Moving to probabilistic considerations

Let us start seeing what is going on when there are no infected individuals in the population, i.e. when $p=0$. In our rough reasoning none of the 10000 sampled individual will be infected. But 12% of them will be tagged as positive, exactly the critical value of 1200 we have seen above. In reality we have neglected the fact that 1200 is an expectation, in the probabilistic meaning of expected value, but that other values are also possible. In fact, given the assumed properties of the test, the number of individuals which shall result positive to the test is uncertain, and precisely described by the well known binomial distribution with `probability parameter' (see Ref. [19] for clarifications) $\pi_2$. The expectation has therefore an uncertainty, that we quantify with the standard uncertainty [29], i.e. the standard deviation of the related probability distribution. Using the well known formula resulting from the binomial distribution, which in our case reads as $\sigma=\sqrt{\pi_2\cdot (1-\pi_2)\cdot m}$, we get, using our numbers, $\sigma=32.5$. Since we are dealing with reasonably large numbers, the Gaussian approximation holds and we can easily calculate that there is about 16% probability to get a number of positives equal or below 1167, and so on. In particular we get 0.1% probability to observe a number equal or below 1100, which we could consider a safe limit for practical purposes.

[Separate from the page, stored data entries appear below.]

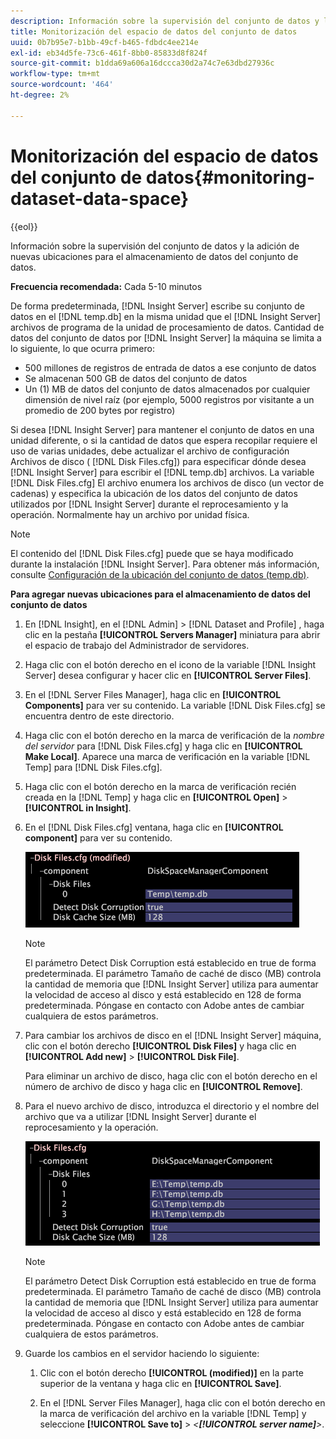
 ```yaml
---
description: Información sobre la supervisión del conjunto de datos y la adición de nuevas ubicaciones para el almacenamiento de datos del conjunto de datos.
title: Monitorización del espacio de datos del conjunto de datos
uuid: 0b7b95e7-b1bb-49cf-b465-fdbdc4ee214e
exl-id: eb34d5fe-73c6-461f-8bb0-85833d8f824f
source-git-commit: b1dda69a606a16dccca30d2a74c7e63dbd27936c
workflow-type: tm+mt
source-wordcount: '464'
ht-degree: 2%

---
```


# Monitorización del espacio de datos del conjunto de datos{#monitoring-dataset-data-space}

{{eol}}

Información sobre la supervisión del conjunto de datos y la adición de nuevas ubicaciones para el almacenamiento de datos del conjunto de datos.

**Frecuencia recomendada:** Cada 5-10 minutos

De forma predeterminada, [!DNL Insight Server] escribe su conjunto de datos en el [!DNL temp.db] en la misma unidad que el [!DNL Insight Server] archivos de programa de la unidad de procesamiento de datos. Cantidad de datos del conjunto de datos por [!DNL Insight Server] la máquina se limita a lo siguiente, lo que ocurra primero:

* 500 millones de registros de entrada de datos a ese conjunto de datos
* Se almacenan 500 GB de datos del conjunto de datos
* Un (1) MB de datos del conjunto de datos almacenados por cualquier dimensión de nivel raíz (por ejemplo, 5000 registros por visitante a un promedio de 200 bytes por registro)

Si desea [!DNL Insight Server] para mantener el conjunto de datos en una unidad diferente, o si la cantidad de datos que espera recopilar requiere el uso de varias unidades, debe actualizar el archivo de configuración Archivos de disco ( [!DNL Disk Files.cfg]) para especificar dónde desea [!DNL Insight Server] para escribir el [!DNL temp.db] archivos. La variable [!DNL Disk Files.cfg] El archivo enumera los archivos de disco (un vector de cadenas) y especifica la ubicación de los datos del conjunto de datos utilizados por [!DNL Insight Server] durante el reprocesamiento y la operación. Normalmente hay un archivo por unidad física.

>[!NOTE]
>
>El contenido del [!DNL Disk Files.cfg] puede que se haya modificado durante la instalación [!DNL Insight Server]. Para obtener más información, consulte [Configuración de la ubicación del conjunto de datos (temp.db)](../../../../home/c-inst-svr/c-install-ins-svr/t-install-proc-inst-svr-dpu/t-cfg-loc-dtst.md#task-f645eefecb154e679acbb480a07c1f0e).

**Para agregar nuevas ubicaciones para el almacenamiento de datos del conjunto de datos**

1. En [!DNL Insight], en el [!DNL Admin] > [!DNL Dataset and Profile] , haga clic en la pestaña **[!UICONTROL Servers Manager]** miniatura para abrir el espacio de trabajo del Administrador de servidores.
1. Haga clic con el botón derecho en el icono de la variable [!DNL Insight Server] desea configurar y hacer clic en **[!UICONTROL Server Files]**.
1. En el [!DNL Server Files Manager], haga clic en **[!UICONTROL Components]** para ver su contenido. La variable [!DNL Disk Files.cfg] se encuentra dentro de este directorio.
1. Haga clic con el botón derecho en la marca de verificación de la *nombre del servidor* para [!DNL Disk Files.cfg] y haga clic en **[!UICONTROL Make Local]**. Aparece una marca de verificación en la variable [!DNL Temp] para [!DNL Disk Files.cfg].
1. Haga clic con el botón derecho en la marca de verificación recién creada en la [!DNL Temp] y haga clic en **[!UICONTROL Open]** > **[!UICONTROL in Insight]**.
1. En el [!DNL Disk Files.cfg] ventana, haga clic en **[!UICONTROL component]** para ver su contenido.

   ![Información sobre los pasos](assets/cfg_diskfiles_examplevalues.png)

   >[!NOTE]
   >
   >El parámetro Detect Disk Corruption está establecido en true de forma predeterminada. El parámetro Tamaño de caché de disco (MB) controla la cantidad de memoria que [!DNL Insight Server] utiliza para aumentar la velocidad de acceso al disco y está establecido en 128 de forma predeterminada. Póngase en contacto con Adobe antes de cambiar cualquiera de estos parámetros.

1. Para cambiar los archivos de disco en el [!DNL Insight Server] máquina, clic con el botón derecho **[!UICONTROL Disk Files]** y haga clic en **[!UICONTROL Add new]** > **[!UICONTROL Disk File]**.

   Para eliminar un archivo de disco, haga clic con el botón derecho en el número de archivo de disco y haga clic en **[!UICONTROL Remove]**.

1. Para el nuevo archivo de disco, introduzca el directorio y el nombre del archivo que va a utilizar [!DNL Insight Server] durante el reprocesamiento y la operación.

   ![Información sobre los pasos](assets/cfg_diskfiles_exampleNewValues.png)

   >[!NOTE]
   >
   >El parámetro Detect Disk Corruption está establecido en true de forma predeterminada. El parámetro Tamaño de caché de disco (MB) controla la cantidad de memoria que [!DNL Insight Server] utiliza para aumentar la velocidad de acceso al disco y está establecido en 128 de forma predeterminada. Póngase en contacto con Adobe antes de cambiar cualquiera de estos parámetros.

1. Guarde los cambios en el servidor haciendo lo siguiente:

   1. Clic con el botón derecho **[!UICONTROL (modified)]** en la parte superior de la ventana y haga clic en **[!UICONTROL Save]**.

   1. En el [!DNL Server Files Manager], haga clic con el botón derecho en la marca de verificación del archivo en la variable [!DNL Temp] y seleccione **[!UICONTROL Save to]** > *&lt;**[!UICONTROL server name]**>*.

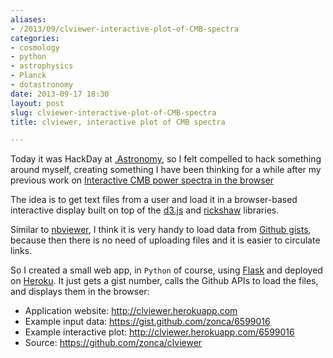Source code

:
 ```yaml
---
aliases:
- /2013/09/clviewer-interactive-plot-of-CMB-spectra
categories:
- cosmology
- python
- astrophysics
- Planck
- dotastronomy
date: 2013-09-17 18:30
layout: post
slug: clviewer-interactive-plot-of-CMB-spectra
title: clviewer, interactive plot of CMB spectra

---
```


Today it was HackDay at [.Astronomy](http://dotastronomy.com), so I felt compelled to hack something around myself,
creating something I have been thinking for a while after my previous work on [Interactive CMB power spectra in the browser](http://zonca.github.io/2013/08/interactive-figures-planck-power-spectra.html)

The idea is to get text files from a user and load it in a browser-based interactive display built on top of the [d3.js](http://d3js.org) and [rickshaw](http://code.shutterstock.com/rickshaw/) libraries.

Similar to [nbviewer](http://nbviewer.ipython.org/), I think it is very handy to load data from [Github gists](https://gist.github.com/), because then there is no need of uploading files and it is easier to circulate links.

So I created a small web app, in `Python` of course, using [Flask](http://flask.pocoo.org/) and deployed on [Heroku](http://heroku.com).
It just gets a gist number, calls the Github APIs to load the files, and displays them in the browser:

* Application website: <http://clviewer.herokuapp.com>
* Example input data: <https://gist.github.com/zonca/6599016>
* Example interactive plot: <http://clviewer.herokuapp.com/6599016>
* Source: <https://github.com/zonca/clviewer>
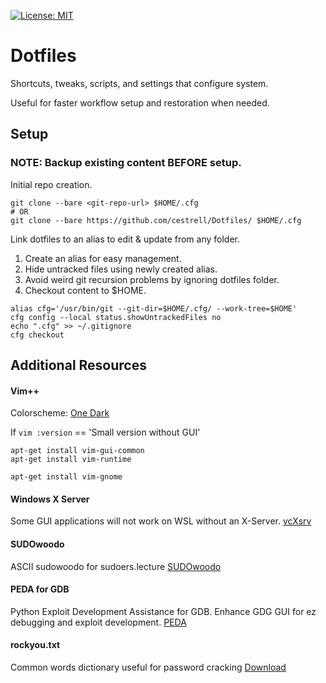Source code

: [![License: MIT](https://img.shields.io/badge/License-MIT-green.svg)](https://opensource.org/licenses/MIT)

# Dotfiles
Shortcuts, tweaks, scripts, and settings that configure system.

Useful for faster workflow setup and restoration when needed.

## Setup

### NOTE: Backup existing content BEFORE setup.

Initial repo creation.
```
git clone --bare <git-repo-url> $HOME/.cfg
# OR
git clone --bare https://github.com/cestrell/Dotfiles/ $HOME/.cfg
```

Link dotfiles to an alias to edit & update from any folder. 
1. Create an alias for easy management.
2. Hide untracked files using newly created alias.
3. Avoid weird git recursion problems by ignoring dotfiles folder.
4. Checkout content to $HOME.

```
alias cfg='/usr/bin/git --git-dir=$HOME/.cfg/ --work-tree=$HOME'
cfg config --local status.showUntrackedFiles no
echo ".cfg" >> ~/.gitignore
cfg checkout
```

## Additional Resources

#### Vim++
Colorscheme: [One Dark](https://github.com/joshdick/onedark.vim)

If `vim :version` == 'Small version without GUI'
```
apt-get install vim-gui-common
apt-get install vim-runtime

apt-get install vim-gnome
```

#### Windows X Server
Some GUI applications will not work on WSL without an X-Server.
[vcXsrv](https://sourceforge.net/projects/vcxsrv/)

#### SUDOwoodo
ASCII sudowoodo for sudoers.lecture
[SUDOwoodo](https://github.com/0aax/sudowoodo)

#### PEDA for GDB
Python Exploit Development Assistance for GDB. Enhance GDG GUI for ez debugging and exploit development.
[PEDA](https://github.com/longld/peda)

#### rockyou.txt
Common words dictionary useful for password cracking
[Download](https://github.com/brannondorsey/naive-hashcat/releases/download/data/rockyou.txt)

But, unfortunately, the story is a bit longer. In fact we don't have to forget that $\pi_2$ comes itself from measurements and is therefore uncertain. Therefore, although 0.12 is its `nominal value', also values below 0.10 are easily possible, yielding e.g. an expected number of positives, among the not infected individuals, of $1000\pm 30$ for $\pi_2=0.10$ and $800\pm 27$ for $\pi_2=0.08$ (hereafter, unless indicated otherwise, we quote standard uncertainties).

Then there is the question that we apply the tests on the sample, and not on the entire population. Therefore, unless the proportion of infectees in the population is exactly 0 or 1, the proportion of infectees in the sample (`$p_s$'), will differ from $p$. For example, sticking to a reference $p=0.1$, in the 10000 individuals sampled from a population ten times larger we do not expect exactly 1000 infected, but $1000\pm 28$ as we shall see in detail in Sec. [*] (we only anticipate, in answer to somebody who might have quickly checked the numbers, that the standard uncertainty differs from 30, calculated from a binomial distribution, because this kind of sampling belongs, contrary to the binomial, to the model `extraction without reintroduction').